“House price prospects will depend on the wider economy, around which there is a larger degree of uncertainty than usual” explains Robert Gardner, Nationwide's chief economist.
“Like most forecasters, including the Bank of England, we expect the UK economy to slow modestly next year, which is likely to result in less robust labour market conditions and modestly slower house price growth. But we continue to think a small gain (around two per cent) is more likely than a decline over 2017 as a whole” he adds.
However, his rival forecaster over at the Halifax - Martin Ellis - was a little more optimistic on prices, saying there could be anything from a one per cent to four per cent increase in 2017: but Ellis, too, anticipates a slowing market with transactions taking a hit.
“The housing market is critically dependent on how the wider economy evolves. We consider it most likely that the UK economy will soften over the course of 2017. This is most likely to result from the weakening of sterling pushing up import costs and dragging on purchasing power, both for consumers and as a determinant of business investment spending” he says.
“Slower economic growth in 2017 is likely to result in pressure on employment with a risk of a rise in unemployment. This deterioration in the labour market, together with an expected squeeze on households’ spending power – as inflation picks up and outpaces earnings growth later in the year – is likely to curb housing demand” Ellis concludes.
Transaction falls also loomed large in the forecast for 2017 from Savills.
This year's anticipated 1.245m sales will drop to 1.125m next year.

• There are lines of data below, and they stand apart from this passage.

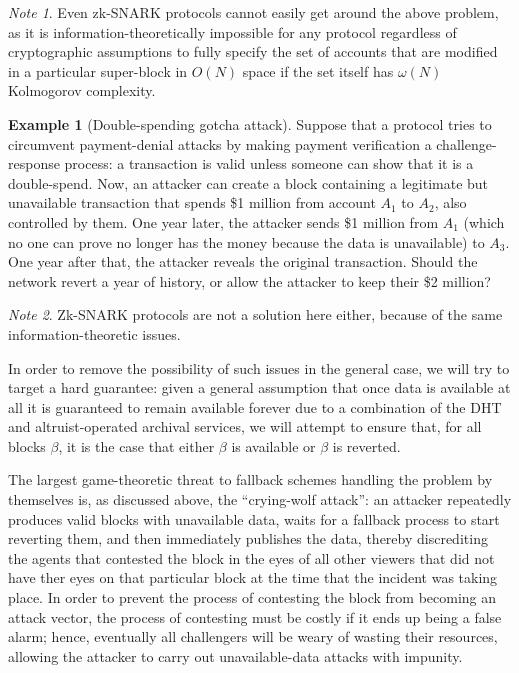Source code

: \documentclass[11pt,a4paper]{report}
\theoremstyle{plain}
\theoremstyle{definition}
\newtheorem{exmp}{Example}[section]
\theoremstyle{remark}
\newtheorem*{note}{Note}
\begin{document}
\begin{note}
Even zk-SNARK protocols cannot easily get around the above problem, as it is information-theoretically impossible for any protocol regardless of cryptographic assumptions to fully specify the set of accounts that are modified in a particular super-block in $O(N)$ space if the set itself has $\omega(N)$ Kolmogorov complexity.
\end{note}

\begin{exmp}[Double-spending gotcha attack]
Suppose that a protocol tries to circumvent payment-denial attacks by making payment verification a challenge-response process: a transaction is valid unless someone can show that it is a double-spend. Now, an attacker can create a block containing a legitimate but unavailable transaction that spends \$1 million from account $A_1$ to $A_2$, also controlled by them. One year later, the attacker sends \$1 million from $A_1$ (which no one can prove no longer has the money because the data is unavailable) to $A_3$. One year after that, the attacker reveals the original transaction. Should the network revert a year of history, or allow the attacker to keep their \$2 million?
\end{exmp}

\begin{note}
Zk-SNARK protocols are not a solution here either, because of the same information-theoretic issues.
\end{note}

In order to remove the possibility of such issues in the general case, we will try to target a hard guarantee: given a general assumption that once data is available at all it is guaranteed to remain available forever due to a combination of the DHT and altruist-operated archival services, we will attempt to ensure that, for all blocks $\beta$, it is the case that either $\beta$ is available or $\beta$ is reverted.

The largest game-theoretic threat to fallback schemes handling the problem by themselves is, as discussed above, the ``crying-wolf attack'': an attacker repeatedly produces valid blocks with unavailable data, waits for a fallback process to start reverting them, and then immediately publishes the data, thereby discrediting the agents that contested the block in the eyes of all other viewers that did not have ther eyes on that particular block at the time that the incident was taking place. In order to prevent the process of contesting the block from becoming an attack vector, the process of contesting must be costly if it ends up being a false alarm; hence, eventually all challengers will be weary of wasting their resources, allowing the attacker to carry out unavailable-data attacks with impunity.
\end{document}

Although Savills says this low point will be improved upon in later years, it also warns that even by 2021 there will be just 1.24m sales - slightly fewer than we will have seen in 2016.
First time buyers will face ongoing challenges in raising a deposit and numbers are expected to fall 15 per cent from 325,000 in 2016 to 275,000 by 2018. Tougher lending criteria will also constrain mortgaged home owners looking to trade up, while cash buyer numbers, currently 35 per cent of the market, may be discouraged by increased stamp duty.
Buy to let investors with a mortgage, some 10 per cent of the market now, will also tail off because of tax changes coming up. "Their transactions are expected to fall from 120,000 to 90,000 in 2021, and hit a low of 80,000 in 2018, suppressing levels of new private rented stock brought to the market" warns Savills.
JLL, another leading forecaster, says transaction levels in the next 12 months will fall from around 1.22m in 2016 to 1.08m; this is down to uncertainty caused by Britain's exit from the EU, and from the ongoing effects of different stamp duty reforms from late 2014 until April 2016.
The company says 2018 will be characterised by more certainty in the market as there will be greater evidence of how the EU negotiations are progressing. JLL expects prices to be broadly unspectacular, rising 0.5 per cent on average in the UK next year; prices will rise 1.0 per cent in 2018 and 2.0 per cent in 2019. The increase in 2020 will be 4.0 per cent.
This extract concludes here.